То, что было в Кургане, прямо ошеломило нас своей грандиозностью. Еще не доезжая до вокзала, мы видели, как из всех железнодорожных мастерских поспешно выбегали закопченные рабочие, и, размахивая фуражками, с приветственными криками бежали к нашему вагону.
— Стой!… Стой!… -кричали они кому-то, очевидно, машинисту. И, повинуясь их приказанию, вагон нагл остановился, не доезжая до платформы.
Они сгрудились черной толпой с расстегнутыми воротами, с засученными рукавами и, сверкая белками глаз на черном от сажи лице, замахали в воздухе, как один человек, засаленными картузами.
— Спиридонова… Спиридонова… Да здравствует Спиридонова!… Привет Спиридоновой!
— Наши идут, — выделился из общего гула голосов один звонкий, молодой голос.
И все головы повернулись в одну сторону. А оттуда надвигалось что-то большое, темное и над этим темным что-то колыхалось в воздухе и сверкало на солнце… ближе… ближе…
И вот уже здесь, около нас громом падает: «Отречемся от старого м-и-р-а»… развеваются красные знамена, и торжественно и медленно надвигается на нас огромная пестрая толпа. Сколько… может быть тысяча, может быть две.
Вот уже можно разобрать надписи на знаменах: «Да здравствуют товарищи соц. — демократы в Государственной Думе»… «В борьбе обретешь ты право свое», надпись, приветствующая Спиридонову, что-то еще. Остановились. Стройно, как один человек.
— Спиридонова… Привет товарищу-борцу Спиридоновой.
Начался грандиозный митинг. Полились речи одна за другой. Говорила Спиридонова, как всегда, удивительно легко, просто, красиво и сильно — ни малейшего волнения не слышно в голосе, ни малейшего искания слов. Плавно и красиво льется речь, как выразительная музыка.

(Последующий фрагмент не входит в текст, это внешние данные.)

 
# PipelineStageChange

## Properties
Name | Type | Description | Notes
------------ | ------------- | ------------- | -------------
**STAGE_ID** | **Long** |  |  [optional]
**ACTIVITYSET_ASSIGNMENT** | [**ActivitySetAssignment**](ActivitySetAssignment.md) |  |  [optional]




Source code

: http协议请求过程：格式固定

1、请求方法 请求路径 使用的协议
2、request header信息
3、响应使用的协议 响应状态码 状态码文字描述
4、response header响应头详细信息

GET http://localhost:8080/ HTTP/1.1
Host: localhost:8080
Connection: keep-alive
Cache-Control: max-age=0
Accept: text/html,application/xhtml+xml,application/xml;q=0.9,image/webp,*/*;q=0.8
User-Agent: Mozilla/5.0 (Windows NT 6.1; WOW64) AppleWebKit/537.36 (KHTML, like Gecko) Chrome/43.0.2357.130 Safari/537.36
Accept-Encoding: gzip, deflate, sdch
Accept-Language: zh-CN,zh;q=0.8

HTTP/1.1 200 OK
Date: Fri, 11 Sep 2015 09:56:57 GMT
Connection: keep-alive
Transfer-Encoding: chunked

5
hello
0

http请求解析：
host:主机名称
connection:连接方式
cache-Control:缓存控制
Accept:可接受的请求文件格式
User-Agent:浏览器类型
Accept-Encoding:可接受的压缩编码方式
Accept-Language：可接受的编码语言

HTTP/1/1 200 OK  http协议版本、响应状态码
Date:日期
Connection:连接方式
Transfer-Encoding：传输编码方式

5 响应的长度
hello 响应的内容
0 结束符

Говорили соц. — демократы (эсеров, по всей Сибири, кроме Красноярска, где они преобладали, нам приходилось встречать меньше чем социал-демократов). Говорили взволнованно и страстно.
Как всегда, протягивали к окнам бесконечные коробки с конфетами, апельсины, печенья (всю дорогу сплошь мы были засыпаны сластями), газеты, цветы без конца, деньги, — от медных двухкопеечных до золотых пятирублевых. Сколько раз на всех станциях мы говорили встречающим, что нам не нужны деньги, что мы — шестеро — ни в чем не нуждаемся. Шапки со сборами продолжали усиленно ходить по рукам и передавались нашему полковнику.
— Не вам, так другим товарищам на каторге понадобятся.
Курьезно иногда выходило. Стоит поезд несколько часов, и нас спрашивают, не надо ли чего купить нам в городе. Нам нужен, например, пузырек с чернилами или чашка, и мы просим принести, причем, наученные опытом, убеждаем, что нужна нам эта вещь только в одном экземпляре. Ничего не помогает и неизменно появляются шесть чашек, шесть пузырьков с чернилами, шесть катушек.
Курганская демонстрация, очевидно, встревожила кого следует, и наш вагон перед большими станциями начали отцеплять от поезда и останавливать на ближайшем полустанке, не доезжая станции, быстро промахивая затем станцию.
Первый опыт такой был, кажется, в Омске, но не удался.